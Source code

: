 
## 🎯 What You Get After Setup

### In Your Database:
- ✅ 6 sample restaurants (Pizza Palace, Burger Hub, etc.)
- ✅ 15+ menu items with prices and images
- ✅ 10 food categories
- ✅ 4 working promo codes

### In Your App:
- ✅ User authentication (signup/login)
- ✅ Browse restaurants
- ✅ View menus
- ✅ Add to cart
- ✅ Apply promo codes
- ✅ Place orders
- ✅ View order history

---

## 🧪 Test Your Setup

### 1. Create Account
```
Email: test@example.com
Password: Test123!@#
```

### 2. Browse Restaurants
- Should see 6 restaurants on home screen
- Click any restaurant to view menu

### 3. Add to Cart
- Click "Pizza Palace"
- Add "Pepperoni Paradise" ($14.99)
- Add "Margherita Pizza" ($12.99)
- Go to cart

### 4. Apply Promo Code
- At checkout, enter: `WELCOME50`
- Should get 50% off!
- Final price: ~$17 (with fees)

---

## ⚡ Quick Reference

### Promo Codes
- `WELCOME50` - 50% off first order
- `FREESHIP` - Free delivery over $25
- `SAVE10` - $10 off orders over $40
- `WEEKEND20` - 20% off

:: Brief ::
From the first line of the records above to the line that contains "- Go to cart", quote each line exactly.

:: Result of this exercise ::
Source code

: 
## 🎯 What You Get After Setup

### In Your Database:
- ✅ 6 sample restaurants (Pizza Palace, Burger Hub, etc.)
- ✅ 15+ menu items with prices and images
- ✅ 10 food categories
- ✅ 4 working promo codes

### In Your App:
- ✅ User authentication (signup/login)
- ✅ Browse restaurants
- ✅ View menus
- ✅ Add to cart
- ✅ Apply promo codes
- ✅ Place orders
- ✅ View order history

---

## 🧪 Test Your Setup

### 1. Create Account
```
Email: test@example.com
Password: Test123!@#
```

### 2. Browse Restaurants
- Should see 6 restaurants on home screen
- Click any restaurant to view menu

### 3. Add to Cart
- Click "Pizza Palace"
- Add "Pepperoni Paradise" ($14.99)
- Add "Margherita Pizza" ($12.99)
- Go to cart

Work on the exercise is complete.